… and by Him to reconcile all things to Himself, by Him, whether things on earth or things in heaven, having made peace through the blood of His cross.—Colossians 1:20
In C.S. Lewis majestic story, The Lion, The Witch, and The Wardrobe, there’s a scene that has always struck me particularly powerfully when thinking about the death of Aslan, the lion who is a type of Jesus. It says, “When a willing victim who had committed no treachery was killed in a traitor’s stead … Death itself would start working backwards.”
I have some strange sense that Lewis draws from Colossians 1:20 for his inspiration. In this passage we see that when Christ died His blood set forth a reconciliation into the earth and heavens that couldn’t be undone.
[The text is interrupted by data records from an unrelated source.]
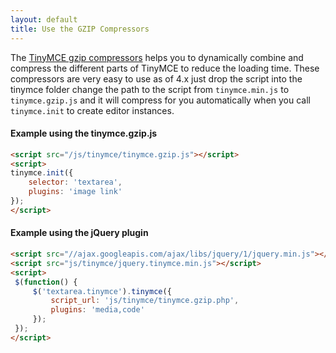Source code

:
 ```yaml
---
layout: default
title: Use the GZIP Compressors
---
```


The [TinyMCE gzip compressors](http://archive.tinymce.com/download/compressors.php) helps you to dynamically combine and compress the different parts of TinyMCE to reduce the loading time. These compressors are very easy to use as of 4.x just drop the script into the tinymce folder change the path to the script from `tinymce.min.js` to `tinymce.gzip.js` and it will compress for you automatically when you call `tinymce.init` to create editor instances.

#### Example using the tinymce.gzip.js

```html
<script src="/js/tinymce/tinymce.gzip.js"></script>
<script>
tinymce.init({
    selector: 'textarea',
    plugins: 'image link'
});
</script>
```

#### Example using the jQuery plugin

```html
<script src="//ajax.googleapis.com/ajax/libs/jquery/1/jquery.min.js"></script>
<script src="js/tinymce/jquery.tinymce.min.js"></script>
<script>
 $(function() {
     $('textarea.tinymce').tinymce({
         script_url: 'js/tinymce/tinymce.gzip.php',
         plugins: 'media,code'
     });
 });
</script>
```
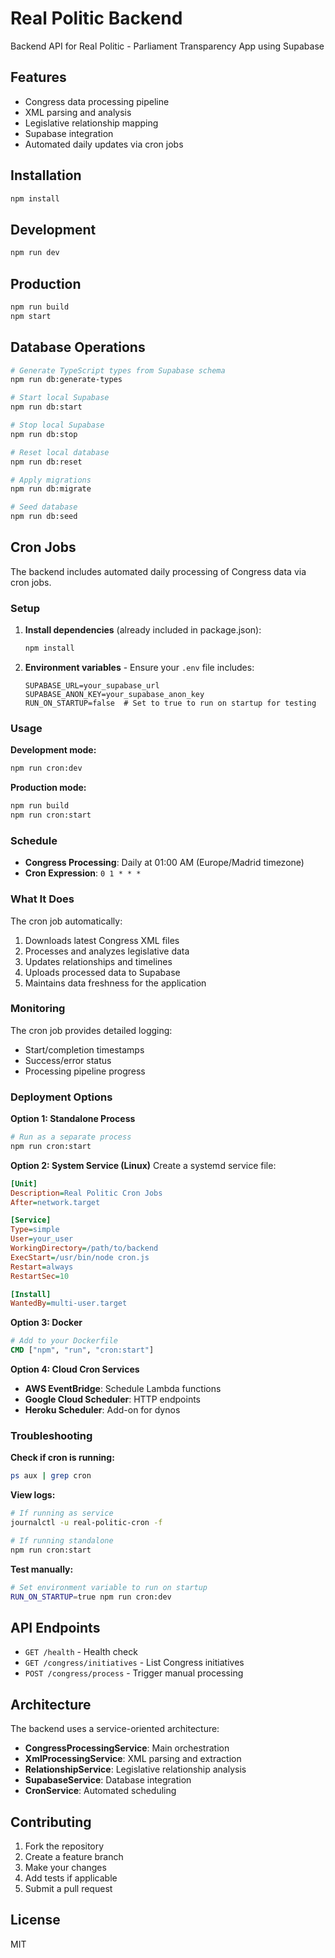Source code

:# Real Politic Backend

Backend API for Real Politic - Parliament Transparency App using Supabase

## Features

- Congress data processing pipeline
- XML parsing and analysis
- Legislative relationship mapping
- Supabase integration
- Automated daily updates via cron jobs

## Installation

```bash
npm install
```

## Development

```bash
npm run dev
```

## Production

```bash
npm run build
npm start
```

## Database Operations

```bash
# Generate TypeScript types from Supabase schema
npm run db:generate-types

# Start local Supabase
npm run db:start

# Stop local Supabase
npm run db:stop

# Reset local database
npm run db:reset

# Apply migrations
npm run db:migrate

# Seed database
npm run db:seed
```

## Cron Jobs

The backend includes automated daily processing of Congress data via cron jobs.

### Setup

1. **Install dependencies** (already included in package.json):
   ```bash
   npm install
   ```

2. **Environment variables** - Ensure your `.env` file includes:
   ```env
   SUPABASE_URL=your_supabase_url
   SUPABASE_ANON_KEY=your_supabase_anon_key
   RUN_ON_STARTUP=false  # Set to true to run on startup for testing
   ```

### Usage

**Development mode:**
```bash
npm run cron:dev
```

**Production mode:**
```bash
npm run build
npm run cron:start
```

### Schedule

- **Congress Processing**: Daily at 01:00 AM (Europe/Madrid timezone)
- **Cron Expression**: `0 1 * * *`

### What It Does

The cron job automatically:
1. Downloads latest Congress XML files
2. Processes and analyzes legislative data
3. Updates relationships and timelines
4. Uploads processed data to Supabase
5. Maintains data freshness for the application

### Monitoring

The cron job provides detailed logging:
- Start/completion timestamps
- Success/error status
- Processing pipeline progress

### Deployment Options

**Option 1: Standalone Process**
```bash
# Run as a separate process
npm run cron:start
```

**Option 2: System Service (Linux)**
Create a systemd service file:
```ini
[Unit]
Description=Real Politic Cron Jobs
After=network.target

[Service]
Type=simple
User=your_user
WorkingDirectory=/path/to/backend
ExecStart=/usr/bin/node cron.js
Restart=always
RestartSec=10

[Install]
WantedBy=multi-user.target
```

**Option 3: Docker**
```dockerfile
# Add to your Dockerfile
CMD ["npm", "run", "cron:start"]
```

**Option 4: Cloud Cron Services**
- **AWS EventBridge**: Schedule Lambda functions
- **Google Cloud Scheduler**: HTTP endpoints
- **Heroku Scheduler**: Add-on for dynos

### Troubleshooting

**Check if cron is running:**
```bash
ps aux | grep cron
```

**View logs:**
```bash
# If running as service
journalctl -u real-politic-cron -f

# If running standalone
npm run cron:start
```

**Test manually:**
```bash
# Set environment variable to run on startup
RUN_ON_STARTUP=true npm run cron:dev
```

## API Endpoints

- `GET /health` - Health check
- `GET /congress/initiatives` - List Congress initiatives
- `POST /congress/process` - Trigger manual processing

## Architecture

The backend uses a service-oriented architecture:
- **CongressProcessingService**: Main orchestration
- **XmlProcessingService**: XML parsing and extraction
- **RelationshipService**: Legislative relationship analysis
- **SupabaseService**: Database integration
- **CronService**: Automated scheduling

## Contributing

1. Fork the repository
2. Create a feature branch
3. Make your changes
4. Add tests if applicable
5. Submit a pull request

## License

MIT 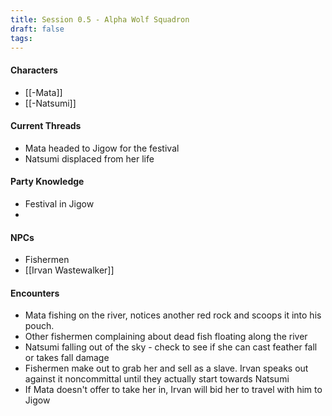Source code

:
 ```yaml
---
title: Session 0.5 - Alpha Wolf Squadron
draft: false
tags:
---
```


#### Characters
- [[-Mata]]
- [[-Natsumi]]


#### Current Threads
- Mata headed to Jigow for the festival
- Natsumi displaced from her life

#### Party Knowledge
- Festival in Jigow
- 

#### NPCs
- Fishermen
- [[Irvan Wastewalker]]

#### Encounters
- Mata fishing on the river, notices another red rock and scoops it into his pouch.
- Other fishermen complaining about dead fish floating along the river
- Natsumi falling out of the sky - check to see if she can cast feather fall or takes fall damage
- Fishermen make out to grab her and sell as a slave. Irvan speaks out against it noncommittal until they actually start towards Natsumi
- If Mata doesn't offer to take her in, Irvan will bid her to travel with him to Jigow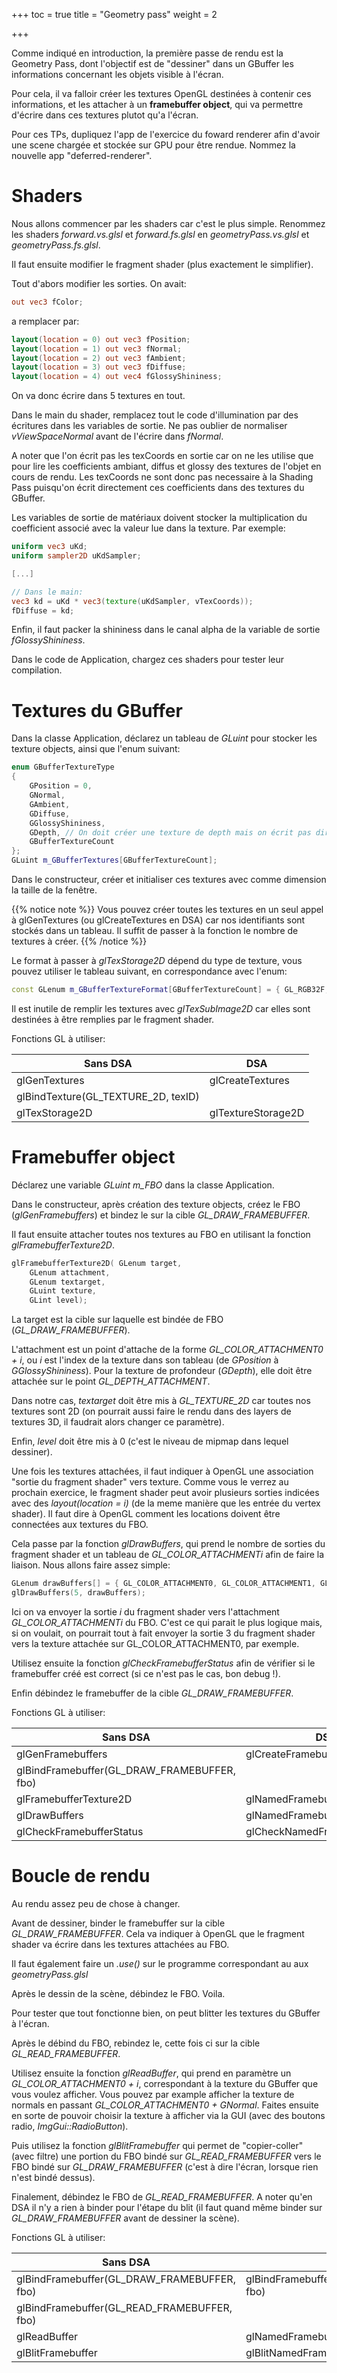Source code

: +++
toc = true
title = "Geometry pass"
weight = 2

+++

Comme indiqué en introduction, la première passe de rendu est la Geometry Pass, dont l'objectif est de "dessiner" dans un GBuffer les informations concernant les objets visible à l'écran.

Pour cela, il va falloir créer les textures OpenGL destinées à contenir ces informations, et les attacher à un **framebuffer object**, qui va permettre d'écrire dans ces textures plutot qu'a l'écran.

Pour ces TPs, dupliquez l'app de l'exercice du foward renderer afin d'avoir une scene chargée et stockée sur GPU pour être rendue.
Nommez la nouvelle app "deferred-renderer".

# Shaders

Nous allons commencer par les shaders car c'est le plus simple.
Renommez les shaders *forward.vs.glsl* et *forward.fs.glsl* en *geometryPass.vs.glsl* et *geometryPass.fs.glsl*.

Il faut ensuite modifier le fragment shader (plus exactement le simplifier).

Tout d'abors modifier les sorties. On avait:

```glsl
out vec3 fColor;
```

a remplacer par:

```glsl
layout(location = 0) out vec3 fPosition;
layout(location = 1) out vec3 fNormal;
layout(location = 2) out vec3 fAmbient;
layout(location = 3) out vec3 fDiffuse;
layout(location = 4) out vec4 fGlossyShininess;
```

On va donc écrire dans 5 textures en tout.

Dans le main du shader, remplacez tout le code d'illumination par des écritures dans les variables de sortie. Ne pas oublier de normaliser *vViewSpaceNormal* avant de l'écrire dans *fNormal*.

A noter que l'on écrit pas les texCoords en sortie car on ne les utilise que pour lire les coefficients ambiant, diffus et glossy des textures de l'objet en cours de rendu. Les texCoords ne sont donc pas necessaire à la Shading Pass puisqu'on écrit directement ces coefficients dans des textures du GBuffer.

Les variables de sortie de matériaux doivent stocker la multiplication du coefficient associé avec la valeur lue dans la texture. Par exemple:

```glsl
uniform vec3 uKd;
uniform sampler2D uKdSampler;

[...]

// Dans le main:
vec3 kd = uKd * vec3(texture(uKdSampler, vTexCoords));
fDiffuse = kd;
```

Enfin, il faut packer la shininess dans le canal alpha de la variable de sortie *fGlossyShininess*.

Dans le code de Application, chargez ces shaders pour tester leur compilation.

# Textures du GBuffer

Dans la classe Application, déclarez un tableau de *GLuint* pour stocker les texture objects, ainsi que l'enum suivant:

```cpp
enum GBufferTextureType
{
    GPosition = 0,
    GNormal,
    GAmbient,
    GDiffuse,
    GGlossyShininess,
    GDepth, // On doit créer une texture de depth mais on écrit pas directement dedans dans le FS. OpenGL le fait pour nous (et l'utilise).
    GBufferTextureCount
};
GLuint m_GBufferTextures[GBufferTextureCount];
```

Dans le constructeur, créer et initialiser ces textures avec comme dimension la taille de la fenêtre.

{{% notice note %}}
Vous pouvez créer toutes les textures en un seul appel à glGenTextures (ou glCreateTextures en DSA) car nos identifiants sont stockés dans un tableau. Il suffit de passer à la fonction le nombre de textures à créer.
{{% /notice %}}

Le format à passer à *glTexStorage2D* dépend du type de texture, vous pouvez utiliser le tableau suivant, en correspondance avec l'enum:

```cpp
const GLenum m_GBufferTextureFormat[GBufferTextureCount] = { GL_RGB32F, GL_RGB32F, GL_RGB32F, GL_RGB32F, GL_RGBA32F, GL_DEPTH_COMPONENT32F };
```

Il est inutile de remplir les textures avec *glTexSubImage2D* car elles sont destinées à être remplies par le fragment shader.

Fonctions GL à utiliser:

| Sans DSA                             | DSA |
| ------------------------------------ | ----------- |
| glGenTextures                         | glCreateTextures |
| glBindTexture(GL_TEXTURE_2D, texID) | |
| glTexStorage2D                    | glTextureStorage2D |

# Framebuffer object

Déclarez une variable *GLuint m_FBO* dans la classe Application.

Dans le constructeur, après création des texture objects, créez le FBO (*glGenFramebuffers*) et bindez le sur la cible *GL_DRAW_FRAMEBUFFER*.

Il faut ensuite attacher toutes nos textures au FBO en utilisant la fonction *glFramebufferTexture2D*.

```cpp
glFramebufferTexture2D( GLenum target,
    GLenum attachment,
    GLenum textarget,
    GLuint texture,
    GLint level);
```

La target est la cible sur laquelle est bindée de FBO (*GL_DRAW_FRAMEBUFFER*).

L'attachment est un point d'attache de la forme *GL_COLOR_ATTACHMENT0 + i*, ou *i* est l'index de la texture dans son tableau (de *GPosition* à *GGlossyShininess*).
Pour la texture de profondeur (*GDepth*), elle doit être attachée sur le point *GL_DEPTH_ATTACHMENT*.

Dans notre cas, *textarget* doit être mis à *GL_TEXTURE_2D* car toutes nos textures sont 2D (on pourrait aussi faire le rendu dans des layers de textures 3D, il faudrait alors changer ce paramètre).

Enfin, *level* doit être mis à 0 (c'est le niveau de mipmap dans lequel dessiner).

Une fois les textures attachées, il faut indiquer à OpenGL une association "sortie du fragment shader" vers texture.
Comme vous le verrez au prochain exercice, le fragment shader peut avoir plusieurs sorties indicées avec des *layout(location = i)* (de la meme manière que les entrée du vertex shader).
Il faut dire à OpenGL comment les locations doivent être connectées aux textures du FBO.

Cela passe par la fonction *glDrawBuffers*, qui prend le nombre de sorties du fragment shader et un tableau de *GL_COLOR_ATTACHMENTi* afin de faire la liaison. Nous allons faire assez simple:

```cpp
GLenum drawBuffers[] = { GL_COLOR_ATTACHMENT0, GL_COLOR_ATTACHMENT1, GL_COLOR_ATTACHMENT2, GL_COLOR_ATTACHMENT3, GL_COLOR_ATTACHMENT4 };
glDrawBuffers(5, drawBuffers);
```

Ici on va envoyer la sortie *i* du fragment shader vers l'attachment *GL_COLOR_ATTACHMENTi* du FBO.
C'est ce qui parait le plus logique mais, si on voulait, on pourrait tout à fait envoyer la sortie 3 du fragment shader vers la texture attachée sur GL_COLOR_ATTACHMENT0, par exemple.

Utilisez ensuite la fonction *glCheckFramebufferStatus* afin de vérifier si le framebuffer créé est correct (si ce n'est pas le cas, bon debug !).

Enfin débindez le framebuffer de la cible *GL_DRAW_FRAMEBUFFER*.

Fonctions GL à utiliser:

| Sans DSA                             | DSA |
| ------------------------------------ | ----------- |
| glGenFramebuffers                         | glCreateFramebuffers |
| glBindFramebuffer(GL_DRAW_FRAMEBUFFER, fbo) | |
| glFramebufferTexture2D                    | glNamedFramebufferTexture |
| glDrawBuffers | glNamedFramebufferDrawBuffers |
| glCheckFramebufferStatus | glCheckNamedFramebufferStatus |

# Boucle de rendu

Au rendu assez peu de chose à changer.

Avant de dessiner, binder le framebuffer sur la cible *GL_DRAW_FRAMEBUFFER*. Cela va indiquer à OpenGL que le fragment shader va écrire dans les textures attachées au FBO.

Il faut également faire un *.use()* sur le programme correspondant au aux *geometryPass.glsl*

Après le dessin de la scène, débindez le FBO. Voila.

Pour tester que tout fonctionne bien, on peut blitter les textures du GBuffer à l'écran.

Après le débind du FBO, rebindez le, cette fois ci sur la cible *GL_READ_FRAMEBUFFER*.

Utilisez ensuite la fonction *glReadBuffer*, qui prend en paramètre un *GL_COLOR_ATTACHMENT0 + i*, correspondant à la texture du GBuffer que vous voulez afficher. Vous pouvez par example afficher la texture de normals en passant *GL_COLOR_ATTACHMENT0 + GNormal*. Faites ensuite en sorte de pouvoir choisir la texture à afficher via la GUI (avec des boutons radio, *ImgGui::RadioButton*).

Puis utilisez la fonction *glBlitFramebuffer* qui permet de "copier-coller" (avec filtre) une portion du FBO bindé sur *GL_READ_FRAMEBUFFER* vers le FBO bindé sur *GL_DRAW_FRAMEBUFFER* (c'est à dire l'écran, lorsque rien n'est bindé dessus).

Finalement, débindez le FBO de *GL_READ_FRAMEBUFFER*. A noter qu'en DSA il n'y a rien à binder pour l'étape du blit (il faut quand même binder sur *GL_DRAW_FRAMEBUFFER* avant de dessiner la scène).

Fonctions GL à utiliser:

| Sans DSA                             | DSA |
| ------------------------------------ | ----------- |
| glBindFramebuffer(GL_DRAW_FRAMEBUFFER, fbo) | glBindFramebuffer(GL_DRAW_FRAMEBUFFER, fbo) |
| glBindFramebuffer(GL_READ_FRAMEBUFFER, fbo)  |  |
| glReadBuffer | glNamedFramebufferReadBuffer |
| glBlitFramebuffer | glBlitNamedFramebuffer |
We see that the peace which comes from the “blood of the Cross” is, in fact, a backwards death.
We understand that death is the disunity of life, the disembodiment of spirit, soul, and body, the anti-life, the de-creative activity that returns all things to the original formless and void in Genesis 1. However, all biblical understandings of peace have to do with order, life, fullness, wholeness, and completeness. So peace is backwards death.
Peace is the harmony of all life coming together in heaven and earth and being in full agreement. The death of Christ, which appeared to be a loss of all creation, in fact was the reversal of death and the release of life back to its original intent: paradise.
In Advent, we are challenged to remember that Christ will reverse all things until they are ordered His way, and death will go backwards until it has nowhere else to go.